BRIEF: If a record holds a picture, leave the picture out and copy everything else exactly.
== RECORDS PROVIDED ==
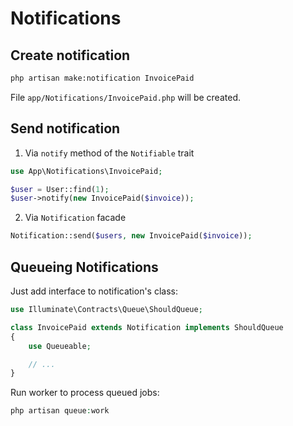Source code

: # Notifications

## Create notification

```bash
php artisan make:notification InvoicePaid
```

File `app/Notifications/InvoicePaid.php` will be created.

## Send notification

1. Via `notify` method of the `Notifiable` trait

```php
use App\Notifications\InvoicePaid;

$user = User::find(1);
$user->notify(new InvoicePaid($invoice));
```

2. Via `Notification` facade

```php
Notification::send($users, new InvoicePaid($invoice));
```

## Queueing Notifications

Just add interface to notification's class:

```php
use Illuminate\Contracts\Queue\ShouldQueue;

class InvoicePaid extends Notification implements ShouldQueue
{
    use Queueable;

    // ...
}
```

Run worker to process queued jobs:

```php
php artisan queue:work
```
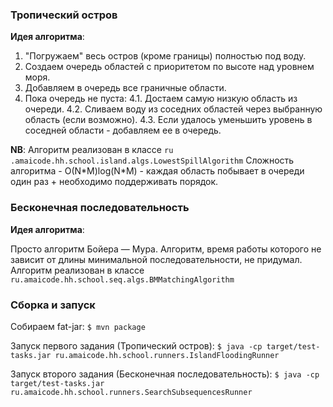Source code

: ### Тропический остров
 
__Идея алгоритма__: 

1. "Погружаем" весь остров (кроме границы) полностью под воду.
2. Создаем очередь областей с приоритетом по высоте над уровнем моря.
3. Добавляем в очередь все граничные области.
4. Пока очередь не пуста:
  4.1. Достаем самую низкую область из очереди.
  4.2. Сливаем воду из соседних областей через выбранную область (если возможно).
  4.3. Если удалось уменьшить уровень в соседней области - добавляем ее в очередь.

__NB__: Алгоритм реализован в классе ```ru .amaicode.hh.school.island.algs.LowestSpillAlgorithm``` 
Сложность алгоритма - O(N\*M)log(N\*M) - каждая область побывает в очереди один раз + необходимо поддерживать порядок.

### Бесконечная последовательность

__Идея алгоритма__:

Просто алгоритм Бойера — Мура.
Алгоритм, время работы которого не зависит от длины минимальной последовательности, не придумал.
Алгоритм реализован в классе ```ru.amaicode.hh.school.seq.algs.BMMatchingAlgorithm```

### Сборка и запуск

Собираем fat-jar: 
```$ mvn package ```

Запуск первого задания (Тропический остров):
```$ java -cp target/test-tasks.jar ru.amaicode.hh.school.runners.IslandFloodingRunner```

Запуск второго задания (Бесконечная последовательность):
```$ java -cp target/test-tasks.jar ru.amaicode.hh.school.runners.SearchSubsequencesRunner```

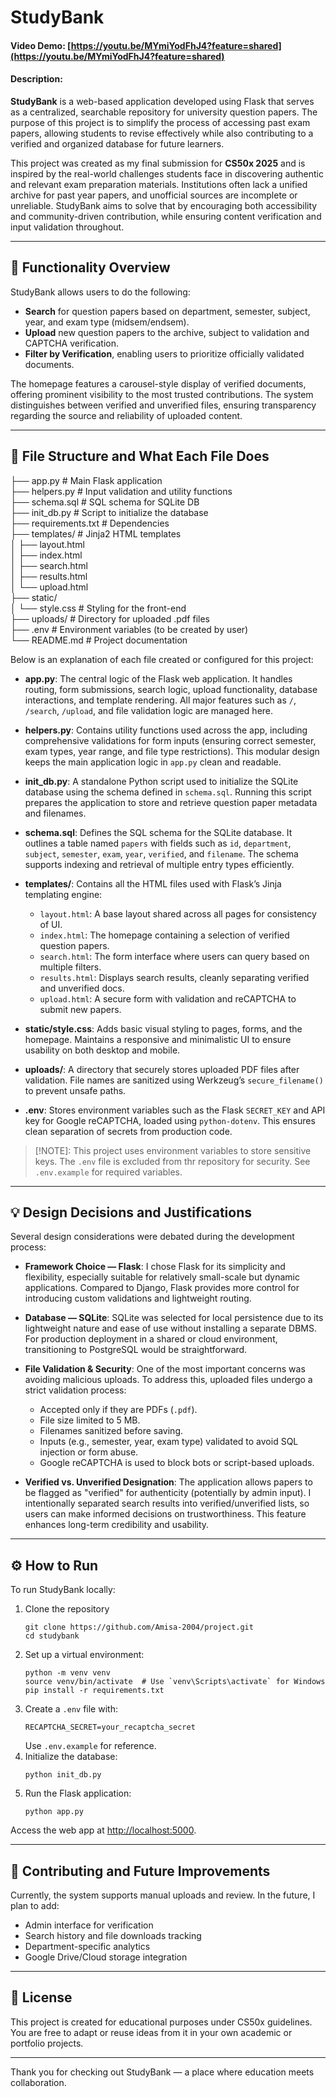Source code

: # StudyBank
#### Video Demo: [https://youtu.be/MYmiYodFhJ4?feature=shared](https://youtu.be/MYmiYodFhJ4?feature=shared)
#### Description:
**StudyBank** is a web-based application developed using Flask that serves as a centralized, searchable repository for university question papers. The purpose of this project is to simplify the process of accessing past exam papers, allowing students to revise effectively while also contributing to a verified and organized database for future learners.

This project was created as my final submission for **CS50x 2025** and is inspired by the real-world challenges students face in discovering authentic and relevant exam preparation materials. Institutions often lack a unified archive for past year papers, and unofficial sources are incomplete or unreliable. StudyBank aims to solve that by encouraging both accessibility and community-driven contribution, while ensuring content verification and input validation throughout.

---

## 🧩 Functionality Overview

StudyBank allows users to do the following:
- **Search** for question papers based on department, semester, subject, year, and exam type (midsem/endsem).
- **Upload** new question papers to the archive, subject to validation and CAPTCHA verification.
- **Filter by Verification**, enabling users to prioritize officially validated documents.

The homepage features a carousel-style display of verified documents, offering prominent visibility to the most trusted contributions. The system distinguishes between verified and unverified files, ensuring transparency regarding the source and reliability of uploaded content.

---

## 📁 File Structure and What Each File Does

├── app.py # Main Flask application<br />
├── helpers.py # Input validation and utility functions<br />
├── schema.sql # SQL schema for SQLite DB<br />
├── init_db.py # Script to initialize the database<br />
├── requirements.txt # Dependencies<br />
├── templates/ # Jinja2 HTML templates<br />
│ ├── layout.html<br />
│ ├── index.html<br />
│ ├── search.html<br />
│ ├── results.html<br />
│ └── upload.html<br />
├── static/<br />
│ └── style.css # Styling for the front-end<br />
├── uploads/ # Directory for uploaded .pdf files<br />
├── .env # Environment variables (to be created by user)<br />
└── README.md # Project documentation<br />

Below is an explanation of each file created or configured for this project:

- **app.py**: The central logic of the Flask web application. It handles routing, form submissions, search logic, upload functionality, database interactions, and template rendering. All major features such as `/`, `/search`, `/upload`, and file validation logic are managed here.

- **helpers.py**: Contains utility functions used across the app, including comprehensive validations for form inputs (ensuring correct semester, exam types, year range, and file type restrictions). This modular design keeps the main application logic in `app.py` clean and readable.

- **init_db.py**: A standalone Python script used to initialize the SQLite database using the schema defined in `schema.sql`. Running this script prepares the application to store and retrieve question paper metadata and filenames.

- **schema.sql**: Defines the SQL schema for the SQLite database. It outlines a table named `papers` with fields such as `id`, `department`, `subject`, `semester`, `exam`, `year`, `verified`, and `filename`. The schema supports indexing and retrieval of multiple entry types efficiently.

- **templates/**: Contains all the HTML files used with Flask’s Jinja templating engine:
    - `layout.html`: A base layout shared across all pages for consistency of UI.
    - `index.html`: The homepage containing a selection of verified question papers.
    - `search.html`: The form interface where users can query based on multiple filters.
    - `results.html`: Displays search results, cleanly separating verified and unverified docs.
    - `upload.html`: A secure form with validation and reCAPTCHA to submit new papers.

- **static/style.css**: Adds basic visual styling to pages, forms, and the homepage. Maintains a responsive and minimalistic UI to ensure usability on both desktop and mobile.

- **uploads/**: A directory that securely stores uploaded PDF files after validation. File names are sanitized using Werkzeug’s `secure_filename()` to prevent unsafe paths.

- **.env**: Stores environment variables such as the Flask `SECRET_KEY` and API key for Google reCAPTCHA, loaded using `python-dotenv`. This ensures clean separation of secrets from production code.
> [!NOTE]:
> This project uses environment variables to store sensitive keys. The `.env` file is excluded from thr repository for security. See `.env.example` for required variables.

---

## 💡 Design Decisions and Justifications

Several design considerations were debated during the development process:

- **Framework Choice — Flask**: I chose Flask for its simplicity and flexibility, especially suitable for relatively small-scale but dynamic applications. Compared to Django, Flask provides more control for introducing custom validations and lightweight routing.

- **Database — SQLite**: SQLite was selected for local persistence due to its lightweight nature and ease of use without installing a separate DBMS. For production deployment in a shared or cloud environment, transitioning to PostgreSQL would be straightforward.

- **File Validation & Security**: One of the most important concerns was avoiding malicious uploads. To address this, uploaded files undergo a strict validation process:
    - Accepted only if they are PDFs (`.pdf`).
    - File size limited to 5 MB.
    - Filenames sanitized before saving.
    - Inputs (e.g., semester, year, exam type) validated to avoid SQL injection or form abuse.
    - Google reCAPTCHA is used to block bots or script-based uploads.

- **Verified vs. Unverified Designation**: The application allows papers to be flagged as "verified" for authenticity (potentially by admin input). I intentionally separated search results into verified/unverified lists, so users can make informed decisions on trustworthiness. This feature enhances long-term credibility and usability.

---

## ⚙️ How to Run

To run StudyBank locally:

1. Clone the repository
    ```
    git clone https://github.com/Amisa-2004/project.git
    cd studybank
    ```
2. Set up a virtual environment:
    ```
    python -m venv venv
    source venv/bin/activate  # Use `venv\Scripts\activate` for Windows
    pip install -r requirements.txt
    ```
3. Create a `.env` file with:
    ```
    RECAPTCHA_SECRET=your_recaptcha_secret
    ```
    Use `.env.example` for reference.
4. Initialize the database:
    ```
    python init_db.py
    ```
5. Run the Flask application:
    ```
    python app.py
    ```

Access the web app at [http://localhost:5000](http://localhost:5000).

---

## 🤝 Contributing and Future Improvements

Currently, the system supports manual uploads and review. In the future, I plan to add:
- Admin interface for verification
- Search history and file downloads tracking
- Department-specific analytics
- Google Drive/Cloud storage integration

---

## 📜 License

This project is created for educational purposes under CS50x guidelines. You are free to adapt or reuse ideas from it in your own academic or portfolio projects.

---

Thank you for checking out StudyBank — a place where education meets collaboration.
===
ANSWER BOX:
Source code

: # Notifications

## Create notification

```bash
php artisan make:notification InvoicePaid
```

File `app/Notifications/InvoicePaid.php` will be created.

## Send notification

1. Via `notify` method of the `Notifiable` trait

```php
use App\Notifications\InvoicePaid;

$user = User::find(1);
$user->notify(new InvoicePaid($invoice));
```

2. Via `Notification` facade

```php
Notification::send($users, new InvoicePaid($invoice));
```

## Queueing Notifications

Just add interface to notification's class:

```php
use Illuminate\Contracts\Queue\ShouldQueue;

class InvoicePaid extends Notification implements ShouldQueue
{
    use Queueable;

    // ...
}
```

Run worker to process queued jobs:

```php
php artisan queue:work
```
Source code

: ### Тропический остров
 
__Идея алгоритма__: 

1. "Погружаем" весь остров (кроме границы) полностью под воду.
2. Создаем очередь областей с приоритетом по высоте над уровнем моря.
3. Добавляем в очередь все граничные области.
4. Пока очередь не пуста:
  4.1. Достаем самую низкую область из очереди.
  4.2. Сливаем воду из соседних областей через выбранную область (если возможно).
  4.3. Если удалось уменьшить уровень в соседней области - добавляем ее в очередь.

__NB__: Алгоритм реализован в классе ```ru .amaicode.hh.school.island.algs.LowestSpillAlgorithm``` 
Сложность алгоритма - O(N\*M)log(N\*M) - каждая область побывает в очереди один раз + необходимо поддерживать порядок.

### Бесконечная последовательность

__Идея алгоритма__:

Просто алгоритм Бойера — Мура.
Алгоритм, время работы которого не зависит от длины минимальной последовательности, не придумал.
Алгоритм реализован в классе ```ru.amaicode.hh.school.seq.algs.BMMatchingAlgorithm```

### Сборка и запуск

Собираем fat-jar: 
```$ mvn package ```

Запуск первого задания (Тропический остров):
```$ java -cp target/test-tasks.jar ru.amaicode.hh.school.runners.IslandFloodingRunner```

Запуск второго задания (Бесконечная последовательность):
```$ java -cp target/test-tasks.jar ru.amaicode.hh.school.runners.SearchSubsequencesRunner```

Source code

: # StudyBank
#### Video Demo: [https://youtu.be/MYmiYodFhJ4?feature=shared](https://youtu.be/MYmiYodFhJ4?feature=shared)
#### Description:
**StudyBank** is a web-based application developed using Flask that serves as a centralized, searchable repository for university question papers. The purpose of this project is to simplify the process of accessing past exam papers, allowing students to revise effectively while also contributing to a verified and organized database for future learners.

This project was created as my final submission for **CS50x 2025** and is inspired by the real-world challenges students face in discovering authentic and relevant exam preparation materials. Institutions often lack a unified archive for past year papers, and unofficial sources are incomplete or unreliable. StudyBank aims to solve that by encouraging both accessibility and community-driven contribution, while ensuring content verification and input validation throughout.

---

## 🧩 Functionality Overview

StudyBank allows users to do the following:
- **Search** for question papers based on department, semester, subject, year, and exam type (midsem/endsem).
- **Upload** new question papers to the archive, subject to validation and CAPTCHA verification.
- **Filter by Verification**, enabling users to prioritize officially validated documents.

The homepage features a carousel-style display of verified documents, offering prominent visibility to the most trusted contributions. The system distinguishes between verified and unverified files, ensuring transparency regarding the source and reliability of uploaded content.

---

## 📁 File Structure and What Each File Does

├── app.py # Main Flask application<br />
├── helpers.py # Input validation and utility functions<br />
├── schema.sql # SQL schema for SQLite DB<br />
├── init_db.py # Script to initialize the database<br />
├── requirements.txt # Dependencies<br />
├── templates/ # Jinja2 HTML templates<br />
│ ├── layout.html<br />
│ ├── index.html<br />
│ ├── search.html<br />
│ ├── results.html<br />
│ └── upload.html<br />
├── static/<br />
│ └── style.css # Styling for the front-end<br />
├── uploads/ # Directory for uploaded .pdf files<br />
├── .env # Environment variables (to be created by user)<br />
└── README.md # Project documentation<br />

Below is an explanation of each file created or configured for this project:

- **app.py**: The central logic of the Flask web application. It handles routing, form submissions, search logic, upload functionality, database interactions, and template rendering. All major features such as `/`, `/search`, `/upload`, and file validation logic are managed here.

- **helpers.py**: Contains utility functions used across the app, including comprehensive validations for form inputs (ensuring correct semester, exam types, year range, and file type restrictions). This modular design keeps the main application logic in `app.py` clean and readable.

- **init_db.py**: A standalone Python script used to initialize the SQLite database using the schema defined in `schema.sql`. Running this script prepares the application to store and retrieve question paper metadata and filenames.

- **schema.sql**: Defines the SQL schema for the SQLite database. It outlines a table named `papers` with fields such as `id`, `department`, `subject`, `semester`, `exam`, `year`, `verified`, and `filename`. The schema supports indexing and retrieval of multiple entry types efficiently.

- **templates/**: Contains all the HTML files used with Flask’s Jinja templating engine:
    - `layout.html`: A base layout shared across all pages for consistency of UI.
    - `index.html`: The homepage containing a selection of verified question papers.
    - `search.html`: The form interface where users can query based on multiple filters.
    - `results.html`: Displays search results, cleanly separating verified and unverified docs.
    - `upload.html`: A secure form with validation and reCAPTCHA to submit new papers.

- **static/style.css**: Adds basic visual styling to pages, forms, and the homepage. Maintains a responsive and minimalistic UI to ensure usability on both desktop and mobile.

- **uploads/**: A directory that securely stores uploaded PDF files after validation. File names are sanitized using Werkzeug’s `secure_filename()` to prevent unsafe paths.

- **.env**: Stores environment variables such as the Flask `SECRET_KEY` and API key for Google reCAPTCHA, loaded using `python-dotenv`. This ensures clean separation of secrets from production code.
> [!NOTE]:
> This project uses environment variables to store sensitive keys. The `.env` file is excluded from thr repository for security. See `.env.example` for required variables.

---

## 💡 Design Decisions and Justifications

Several design considerations were debated during the development process:

- **Framework Choice — Flask**: I chose Flask for its simplicity and flexibility, especially suitable for relatively small-scale but dynamic applications. Compared to Django, Flask provides more control for introducing custom validations and lightweight routing.

- **Database — SQLite**: SQLite was selected for local persistence due to its lightweight nature and ease of use without installing a separate DBMS. For production deployment in a shared or cloud environment, transitioning to PostgreSQL would be straightforward.

- **File Validation & Security**: One of the most important concerns was avoiding malicious uploads. To address this, uploaded files undergo a strict validation process:
    - Accepted only if they are PDFs (`.pdf`).
    - File size limited to 5 MB.
    - Filenames sanitized before saving.
    - Inputs (e.g., semester, year, exam type) validated to avoid SQL injection or form abuse.
    - Google reCAPTCHA is used to block bots or script-based uploads.

- **Verified vs. Unverified Designation**: The application allows papers to be flagged as "verified" for authenticity (potentially by admin input). I intentionally separated search results into verified/unverified lists, so users can make informed decisions on trustworthiness. This feature enhances long-term credibility and usability.

---

## ⚙️ How to Run

To run StudyBank locally:

1. Clone the repository
    ```
    git clone https://github.com/Amisa-2004/project.git
    cd studybank
    ```
2. Set up a virtual environment:
    ```
    python -m venv venv
    source venv/bin/activate  # Use `venv\Scripts\activate` for Windows
    pip install -r requirements.txt
    ```
3. Create a `.env` file with:
    ```
    RECAPTCHA_SECRET=your_recaptcha_secret
    ```
    Use `.env.example` for reference.
4. Initialize the database:
    ```
    python init_db.py
    ```
5. Run the Flask application:
    ```
    python app.py
    ```

Access the web app at [http://localhost:5000](http://localhost:5000).

---

## 🤝 Contributing and Future Improvements

Currently, the system supports manual uploads and review. In the future, I plan to add:
- Admin interface for verification
- Search history and file downloads tracking
- Department-specific analytics
- Google Drive/Cloud storage integration

---

## 📜 License

This project is created for educational purposes under CS50x guidelines. You are free to adapt or reuse ideas from it in your own academic or portfolio projects.

---

Thank you for checking out StudyBank — a place where education meets collaboration.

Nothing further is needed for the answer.